Along with more than 100 volunteers, Davis constructed the boardwalk in 2002 and 2003. In eight months, they pieced together the 4,200-foot walkway, which is longer than any other bog boardwalk in Maine and meets federal and state standards as wheelchair accessible. They also constructed a wheelchair-accessible bathroom nearby.

Jointly managed by the Orono Land Trust, the City of Bangor and the University of Maine, the boardwalk is operated and maintained by a group of dedicated volunteers.

“Last year, I think we put in over 3,700 volunteer hours,” Bird said. “There’s a lot of maintenance.

“What we really want to do is educational outreach — going out and talking at schools,” he continued. “Once the new boardwalk is out, we’ll have time to go out and do what we’re supposed to do.”

Last year, they installed an electric counter on the boardwalk and recorded the number of boardwalk visits for the first time. From the boardwalk’s opening in May to its close in late November, it counted more than 26,600 visits.

“People get to experience a northern peatland without having to walk through it and mess it up,” Bird said. “That’s the reason it was built.”

The boardwalk loop hike is about 1 mile long and travels from upland forest out into the 616-acre Orono Bog.
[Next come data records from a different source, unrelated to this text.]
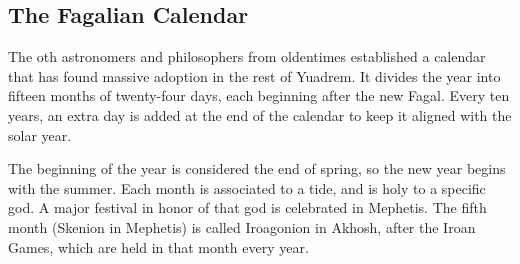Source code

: \subsection*{The Fagalian Calendar} \label{ssec::thefagaliancalendar}
The oth astronomers and philosophers from oldentimes established a calendar that has found massive adoption in the rest of Yuadrem.
It divides the year into fifteen months of twenty-four days, each beginning after the new Fagal.
Every ten years, an extra day is added at the end of the calendar to keep it aligned with the solar year.

The beginning of the year is considered the end of spring, so the new year begins with the summer.
Each month is associated to a tide, and is holy to a specific god.
A major festival in honor of that god is celebrated in Mephetis.
The fifth month (Skenion in Mephetis) is called Iroagonion in Akhosh, after the Iroan Games, which are held in that month every year.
For the majority of the hike, the boardwalk floats atop the water-saturated peat, an acidic layer of undecomposed remains of plants including leaves, moss, branches, and even trunks.

At the center of the bog, where the layer of peat reaches down as far as 25 feet, only certain species of plants can grow. Tall red maples and other broad-leafed trees are replaced by stunted tamarack and black spruce, scattered among hummocks, colorful peat moss and low-lying plants. Many visitors gaze in wonder at the three species of carnivorous plants, which trap insects for nutrients, as well as the four species orchids.
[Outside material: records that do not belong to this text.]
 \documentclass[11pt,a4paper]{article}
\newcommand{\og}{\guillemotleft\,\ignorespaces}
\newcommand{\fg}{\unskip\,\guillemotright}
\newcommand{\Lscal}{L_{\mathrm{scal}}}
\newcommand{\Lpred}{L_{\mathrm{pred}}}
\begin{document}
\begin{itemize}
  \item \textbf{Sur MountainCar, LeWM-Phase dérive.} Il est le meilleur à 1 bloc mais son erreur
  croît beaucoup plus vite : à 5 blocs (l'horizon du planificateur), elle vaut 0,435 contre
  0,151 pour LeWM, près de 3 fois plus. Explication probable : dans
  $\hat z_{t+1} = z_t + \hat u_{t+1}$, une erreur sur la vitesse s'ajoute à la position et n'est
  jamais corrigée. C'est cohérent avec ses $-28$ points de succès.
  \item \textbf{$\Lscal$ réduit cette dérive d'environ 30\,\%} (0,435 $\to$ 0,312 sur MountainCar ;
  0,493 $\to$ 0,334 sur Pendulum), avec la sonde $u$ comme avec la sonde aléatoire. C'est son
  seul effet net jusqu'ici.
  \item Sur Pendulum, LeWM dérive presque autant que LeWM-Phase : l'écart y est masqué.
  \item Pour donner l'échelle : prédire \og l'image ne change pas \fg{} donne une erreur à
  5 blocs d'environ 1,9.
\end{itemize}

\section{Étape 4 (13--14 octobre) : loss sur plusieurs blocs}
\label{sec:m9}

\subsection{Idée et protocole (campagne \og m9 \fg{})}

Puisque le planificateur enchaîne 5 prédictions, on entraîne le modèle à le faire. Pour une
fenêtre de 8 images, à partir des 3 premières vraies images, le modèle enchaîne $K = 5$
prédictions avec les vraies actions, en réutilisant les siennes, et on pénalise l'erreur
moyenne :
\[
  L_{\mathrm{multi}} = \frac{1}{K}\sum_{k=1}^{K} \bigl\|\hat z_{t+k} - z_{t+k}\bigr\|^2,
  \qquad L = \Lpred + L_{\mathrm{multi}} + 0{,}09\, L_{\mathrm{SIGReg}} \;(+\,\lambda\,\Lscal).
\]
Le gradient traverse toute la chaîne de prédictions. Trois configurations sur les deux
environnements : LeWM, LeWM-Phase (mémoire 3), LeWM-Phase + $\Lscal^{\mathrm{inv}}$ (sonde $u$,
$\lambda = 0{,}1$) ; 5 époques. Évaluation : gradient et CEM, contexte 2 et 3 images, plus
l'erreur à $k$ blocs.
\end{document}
“Right now, there are no orchids out there, and another month and a half, there will be hundreds of orchids,” Bird said. “It’s just amazing how things change.”

A series of educational signs help visitors identify the common species of bog plants and animals. And benches are located along the boardwalk (at least every 200 feet) for people to rest and observe wildlife.

A “Nature Calendar,” a list of plants and wildlife that can be observed from the boardwalk by month, based on a year of field notes, can be accessed at www.oronobogwalk.org/seasons.htm.

In May, volunteers led two walks on the boardwalk to view a variety of returning warblers and other birds. Upcoming programs at the bog include:

— Nature guide training for volunteers to lead tours of the boardwalk for groups, 10 a.m.-noon Saturday, May 18, at the boardwalk. Requirements: Interest and love of the bog and desire to learn about bog flora and fauna. Free. To sign up or request information, email john.maddaus@umit.maine.edu or kourtney.collum@maine.edu.

— Two-part program that combines an evening presentation on peatlands and a field trip to the Orono Bog led by Ron Davis, 6:30-8 p.m. Friday, May 24, and 9 a.m.-noon Saturday, May 25, starting at Fields Pond Audubon Center at 216 Fields Pond Road in Holden. Cost is $10 for Maine Audubon members and $15 for nonmembers. Register in advance by calling 989-2591 or visiting www.maineaudubon.org.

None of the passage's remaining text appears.